What is needed:
Scan the data below for lines holding the word "images", and copy each line found.

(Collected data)

========================================================================

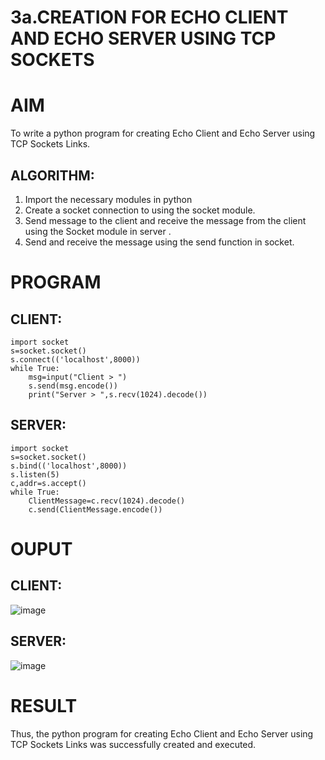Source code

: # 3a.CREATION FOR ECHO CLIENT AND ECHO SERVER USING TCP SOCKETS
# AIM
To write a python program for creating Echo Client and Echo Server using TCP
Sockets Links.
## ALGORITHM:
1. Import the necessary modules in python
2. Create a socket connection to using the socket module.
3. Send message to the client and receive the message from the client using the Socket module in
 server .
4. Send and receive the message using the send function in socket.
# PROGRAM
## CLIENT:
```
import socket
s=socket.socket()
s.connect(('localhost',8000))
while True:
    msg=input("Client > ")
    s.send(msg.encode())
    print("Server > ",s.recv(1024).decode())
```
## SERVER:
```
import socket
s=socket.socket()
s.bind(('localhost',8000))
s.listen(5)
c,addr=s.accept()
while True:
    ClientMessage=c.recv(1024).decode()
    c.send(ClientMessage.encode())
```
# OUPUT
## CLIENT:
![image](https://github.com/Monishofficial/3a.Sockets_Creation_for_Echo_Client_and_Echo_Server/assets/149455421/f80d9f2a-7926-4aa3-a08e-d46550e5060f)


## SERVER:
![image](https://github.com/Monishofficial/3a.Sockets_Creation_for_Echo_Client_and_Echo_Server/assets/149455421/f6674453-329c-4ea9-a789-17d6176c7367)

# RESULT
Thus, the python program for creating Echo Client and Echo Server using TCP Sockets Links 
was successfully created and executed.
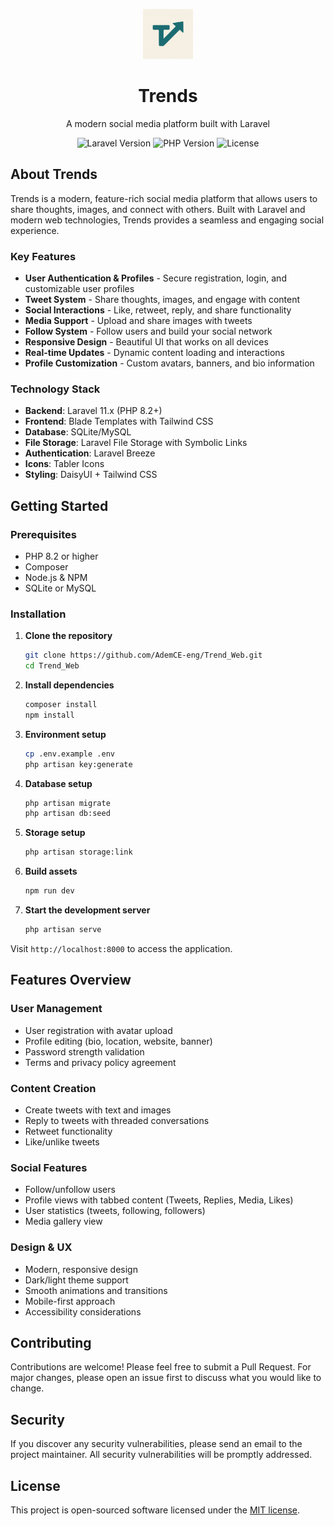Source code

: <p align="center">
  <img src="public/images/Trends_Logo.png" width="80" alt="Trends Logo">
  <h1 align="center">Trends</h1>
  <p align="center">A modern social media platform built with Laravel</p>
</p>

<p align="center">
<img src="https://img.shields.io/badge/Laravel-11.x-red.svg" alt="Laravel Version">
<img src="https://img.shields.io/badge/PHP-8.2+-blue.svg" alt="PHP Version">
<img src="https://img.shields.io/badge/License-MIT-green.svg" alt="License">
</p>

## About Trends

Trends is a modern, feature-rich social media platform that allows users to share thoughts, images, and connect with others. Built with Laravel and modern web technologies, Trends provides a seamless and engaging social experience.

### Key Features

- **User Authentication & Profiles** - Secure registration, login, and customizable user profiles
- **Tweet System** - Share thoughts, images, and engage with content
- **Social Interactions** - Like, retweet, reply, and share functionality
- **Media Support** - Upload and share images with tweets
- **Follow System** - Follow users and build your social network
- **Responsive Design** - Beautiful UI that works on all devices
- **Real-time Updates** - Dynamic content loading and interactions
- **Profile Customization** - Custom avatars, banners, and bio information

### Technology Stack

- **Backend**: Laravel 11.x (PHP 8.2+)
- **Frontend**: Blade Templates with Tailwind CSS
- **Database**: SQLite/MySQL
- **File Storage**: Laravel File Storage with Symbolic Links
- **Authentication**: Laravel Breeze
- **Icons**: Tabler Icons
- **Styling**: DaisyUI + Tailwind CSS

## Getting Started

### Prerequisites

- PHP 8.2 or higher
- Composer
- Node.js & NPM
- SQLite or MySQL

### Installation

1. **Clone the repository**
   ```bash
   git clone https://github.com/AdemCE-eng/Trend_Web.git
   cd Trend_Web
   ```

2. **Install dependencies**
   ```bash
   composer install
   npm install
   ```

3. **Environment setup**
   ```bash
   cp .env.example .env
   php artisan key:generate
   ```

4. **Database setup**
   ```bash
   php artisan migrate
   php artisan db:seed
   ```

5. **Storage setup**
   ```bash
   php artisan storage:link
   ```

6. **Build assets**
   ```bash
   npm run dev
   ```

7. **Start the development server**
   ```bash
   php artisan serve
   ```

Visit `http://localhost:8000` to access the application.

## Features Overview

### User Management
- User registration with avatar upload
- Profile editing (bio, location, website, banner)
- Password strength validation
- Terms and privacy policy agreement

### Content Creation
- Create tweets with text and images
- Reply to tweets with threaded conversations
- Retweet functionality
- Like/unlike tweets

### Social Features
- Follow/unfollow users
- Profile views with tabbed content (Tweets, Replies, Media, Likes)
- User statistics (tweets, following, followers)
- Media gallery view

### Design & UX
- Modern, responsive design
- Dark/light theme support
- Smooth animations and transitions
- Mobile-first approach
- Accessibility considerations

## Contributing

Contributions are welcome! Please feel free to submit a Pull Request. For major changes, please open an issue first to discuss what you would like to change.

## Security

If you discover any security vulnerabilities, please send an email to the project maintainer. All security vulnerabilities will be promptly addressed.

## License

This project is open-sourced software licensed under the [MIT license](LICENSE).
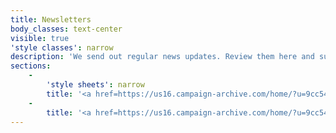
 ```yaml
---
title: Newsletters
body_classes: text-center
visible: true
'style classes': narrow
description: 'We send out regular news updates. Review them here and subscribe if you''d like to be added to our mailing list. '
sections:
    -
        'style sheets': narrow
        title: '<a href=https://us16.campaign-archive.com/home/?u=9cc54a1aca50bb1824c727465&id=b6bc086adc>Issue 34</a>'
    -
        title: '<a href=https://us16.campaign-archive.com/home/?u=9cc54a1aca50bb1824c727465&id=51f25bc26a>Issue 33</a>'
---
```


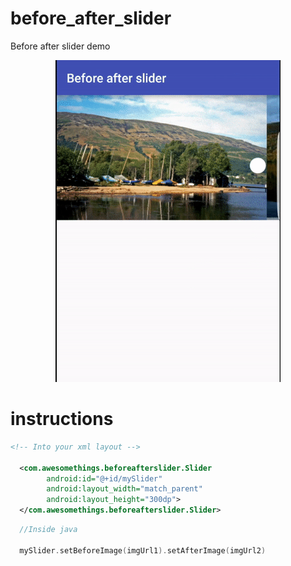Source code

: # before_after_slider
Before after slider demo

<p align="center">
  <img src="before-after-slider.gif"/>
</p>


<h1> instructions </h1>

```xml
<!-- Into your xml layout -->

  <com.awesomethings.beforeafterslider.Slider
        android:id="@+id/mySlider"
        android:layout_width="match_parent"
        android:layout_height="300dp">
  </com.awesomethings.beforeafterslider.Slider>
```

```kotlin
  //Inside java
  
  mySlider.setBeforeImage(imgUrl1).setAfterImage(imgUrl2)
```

========================================================================

The answer:
  <img src="public/images/Trends_Logo.png" width="80" alt="Trends Logo">
Trends is a modern, feature-rich social media platform that allows users to share thoughts, images, and connect with others. Built with Laravel and modern web technologies, Trends provides a seamless and engaging social experience.
- **Tweet System** - Share thoughts, images, and engage with content
- **Media Support** - Upload and share images with tweets
- Create tweets with text and images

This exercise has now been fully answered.